_Requirement_
Output each line of the listing exactly, though pictures are not to appear.

_Data extract_
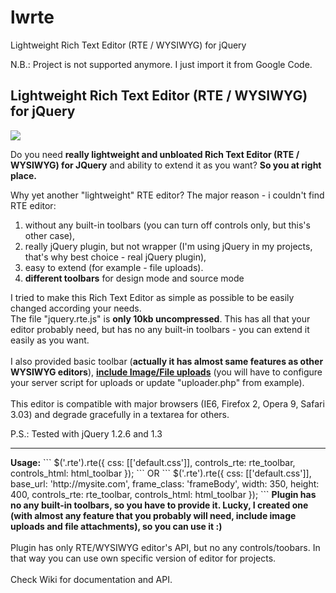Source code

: # lwrte
Lightweight Rich Text Editor (RTE / WYSIWYG) for jQuery

N.B.: Project is not supported anymore. I just import it from Google Code.

<h2>Lightweight Rich Text Editor (RTE / WYSIWYG) for jQuery</h2>
<img src="http://lwrte.googlecode.com/files/screenshot.jpg">
<br>
<p>Do you need <b>really lightweight and unbloated Rich Text Editor (RTE / WYSIWYG) for JQuery</b> and ability to extend it as you want? <b>So you at right place.</b></p>
<p>Why yet another "lightweight" RTE editor? The major reason - i couldn't find RTE editor:
<ol>
	<li>without any built-in toolbars (you can turn off controls only, but this's other case), </li>
	<li>really jQuery plugin, but not wrapper (I'm using jQuery in my projects, that's why best choice - real jQuery plugin),</li>
	<li>easy to extend (for example - file uploads).</li>
	<li><b>different toolbars</b> for design mode and source mode</li>
</ol>

I tried to make this Rich Text Editor as simple as possible to be easily changed according your needs. <br/>
The file "jquery.rte.js" is <b>only 10kb uncompressed</b>. This has all that your editor probably need, but has no any built-in toolbars - you can extend it easily as you want. <br/>
<br/>
I also provided basic toolbar (<b>actually it has almost same features as other WYSIWYG editors</b>), <b><u>include Image/File uploads</u></b> (you will have to configure your server script for uploads or update "uploader.php" from example).
<br/><br/>
This editor is compatible with major browsers (IE6, Firefox 2, Opera 9, Safari 3.03) and degrade gracefully in a textarea for others.</p>
<p>P.S.: Tested with jQuery 1.2.6 and 1.3</p>
<hr>
<b>Usage:</b>
```
	$('.rte').rte({
		css: [['default.css']],
		controls_rte: rte_toolbar,
		controls_html: html_toolbar
	});
```
OR
```
	$('.rte').rte({
		css: [['default.css']],
		base_url: 'http://mysite.com',
		frame_class: 'frameBody',
		width: 350,
		height: 400,
		controls_rte: rte_toolbar,
		controls_html: html_toolbar
	});
```
<b>Plugin has no any built-in toolbars, so you have to provide it. Lucky, I created one (with almost any feature that you probably will need, include image uploads and file attachments), so you can use it :)</b> 
<br><br>
Plugin has only RTE/WYSIWYG editor's API, but no any controls/toobars. In that way you can use own specific version of editor for projects.
<br><br>
Check Wiki for documentation and API.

_Answer box_
Source code

: # lwrte
Lightweight Rich Text Editor (RTE / WYSIWYG) for jQuery

N.B.: Project is not supported anymore. I just import it from Google Code.

<h2>Lightweight Rich Text Editor (RTE / WYSIWYG) for jQuery</h2>
<img src="http://lwrte.googlecode.com/files/screenshot.jpg">
<br>
<p>Do you need <b>really lightweight and unbloated Rich Text Editor (RTE / WYSIWYG) for JQuery</b> and ability to extend it as you want? <b>So you at right place.</b></p>
<p>Why yet another "lightweight" RTE editor? The major reason - i couldn't find RTE editor:
<ol>
	<li>without any built-in toolbars (you can turn off controls only, but this's other case), </li>
	<li>really jQuery plugin, but not wrapper (I'm using jQuery in my projects, that's why best choice - real jQuery plugin),</li>
	<li>easy to extend (for example - file uploads).</li>
	<li><b>different toolbars</b> for design mode and source mode</li>
</ol>

I tried to make this Rich Text Editor as simple as possible to be easily changed according your needs. <br/>
The file "jquery.rte.js" is <b>only 10kb uncompressed</b>. This has all that your editor probably need, but has no any built-in toolbars - you can extend it easily as you want. <br/>
<br/>
I also provided basic toolbar (<b>actually it has almost same features as other WYSIWYG editors</b>), <b><u>include Image/File uploads</u></b> (you will have to configure your server script for uploads or update "uploader.php" from example).
<br/><br/>
This editor is compatible with major browsers (IE6, Firefox 2, Opera 9, Safari 3.03) and degrade gracefully in a textarea for others.</p>
<p>P.S.: Tested with jQuery 1.2.6 and 1.3</p>
<hr>
<b>Usage:</b>
```
	$('.rte').rte({
		css: [['default.css']],
		controls_rte: rte_toolbar,
		controls_html: html_toolbar
	});
```
OR
```
	$('.rte').rte({
		css: [['default.css']],
		base_url: 'http://mysite.com',
		frame_class: 'frameBody',
		width: 350,
		height: 400,
		controls_rte: rte_toolbar,
		controls_html: html_toolbar
	});
```
<b>Plugin has no any built-in toolbars, so you have to provide it. Lucky, I created one (with almost any feature that you probably will need, include image uploads and file attachments), so you can use it :)</b> 
<br><br>
Plugin has only RTE/WYSIWYG editor's API, but no any controls/toobars. In that way you can use own specific version of editor for projects.
<br><br>
Check Wiki for documentation and API.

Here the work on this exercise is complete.